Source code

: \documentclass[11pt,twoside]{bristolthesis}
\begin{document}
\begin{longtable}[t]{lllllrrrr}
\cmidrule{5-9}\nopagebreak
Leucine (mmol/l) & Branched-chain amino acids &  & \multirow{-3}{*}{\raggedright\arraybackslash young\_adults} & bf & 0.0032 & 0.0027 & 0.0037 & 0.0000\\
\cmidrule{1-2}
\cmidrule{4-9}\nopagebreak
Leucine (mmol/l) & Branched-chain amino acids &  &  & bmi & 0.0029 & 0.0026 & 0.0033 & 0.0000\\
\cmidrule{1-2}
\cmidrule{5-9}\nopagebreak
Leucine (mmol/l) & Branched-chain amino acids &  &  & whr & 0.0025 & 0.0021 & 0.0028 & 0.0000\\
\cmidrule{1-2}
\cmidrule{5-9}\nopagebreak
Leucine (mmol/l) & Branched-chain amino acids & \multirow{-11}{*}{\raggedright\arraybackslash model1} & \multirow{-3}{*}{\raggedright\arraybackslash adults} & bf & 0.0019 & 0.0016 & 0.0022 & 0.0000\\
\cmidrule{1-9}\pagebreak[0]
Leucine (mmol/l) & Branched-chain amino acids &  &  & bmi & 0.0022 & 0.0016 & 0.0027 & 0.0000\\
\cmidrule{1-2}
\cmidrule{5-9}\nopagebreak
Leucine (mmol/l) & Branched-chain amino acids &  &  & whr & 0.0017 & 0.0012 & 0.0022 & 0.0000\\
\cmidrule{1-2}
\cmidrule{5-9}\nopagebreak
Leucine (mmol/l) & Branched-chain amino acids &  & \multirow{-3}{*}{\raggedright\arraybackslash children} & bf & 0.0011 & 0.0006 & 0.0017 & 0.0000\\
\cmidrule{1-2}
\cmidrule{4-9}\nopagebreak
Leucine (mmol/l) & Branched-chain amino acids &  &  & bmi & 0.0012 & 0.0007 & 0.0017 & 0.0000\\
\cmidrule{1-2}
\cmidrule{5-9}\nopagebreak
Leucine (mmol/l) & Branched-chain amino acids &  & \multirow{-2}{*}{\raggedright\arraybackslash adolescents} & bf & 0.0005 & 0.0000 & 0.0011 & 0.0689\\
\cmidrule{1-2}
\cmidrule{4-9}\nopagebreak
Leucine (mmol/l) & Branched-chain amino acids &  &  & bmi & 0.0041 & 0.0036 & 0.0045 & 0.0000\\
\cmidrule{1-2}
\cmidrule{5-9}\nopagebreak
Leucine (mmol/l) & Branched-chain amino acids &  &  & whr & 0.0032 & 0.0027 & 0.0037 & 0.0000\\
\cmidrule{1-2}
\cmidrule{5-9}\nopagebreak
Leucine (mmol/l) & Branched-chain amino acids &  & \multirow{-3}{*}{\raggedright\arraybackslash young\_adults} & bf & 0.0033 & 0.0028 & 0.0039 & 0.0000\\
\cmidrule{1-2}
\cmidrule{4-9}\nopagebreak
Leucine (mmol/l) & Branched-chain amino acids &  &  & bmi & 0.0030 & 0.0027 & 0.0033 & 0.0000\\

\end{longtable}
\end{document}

* * *

- **Goal of the exercise**
Only lines containing the string "multirow" are needed. Pull each of them out of the records above.

- **Solution**
Leucine (mmol/l) & Branched-chain amino acids &  & \multirow{-3}{*}{\raggedright\arraybackslash young\_adults} & bf & 0.0032 & 0.0027 & 0.0037 & 0.0000\\
Leucine (mmol/l) & Branched-chain amino acids & \multirow{-11}{*}{\raggedright\arraybackslash model1} & \multirow{-3}{*}{\raggedright\arraybackslash adults} & bf & 0.0019 & 0.0016 & 0.0022 & 0.0000\\
Leucine (mmol/l) & Branched-chain amino acids &  & \multirow{-3}{*}{\raggedright\arraybackslash children} & bf & 0.0011 & 0.0006 & 0.0017 & 0.0000\\
Leucine (mmol/l) & Branched-chain amino acids &  & \multirow{-2}{*}{\raggedright\arraybackslash adolescents} & bf & 0.0005 & 0.0000 & 0.0011 & 0.0689\\
Leucine (mmol/l) & Branched-chain amino acids &  & \multirow{-3}{*}{\raggedright\arraybackslash young\_adults} & bf & 0.0033 & 0.0028 & 0.0039 & 0.0000\\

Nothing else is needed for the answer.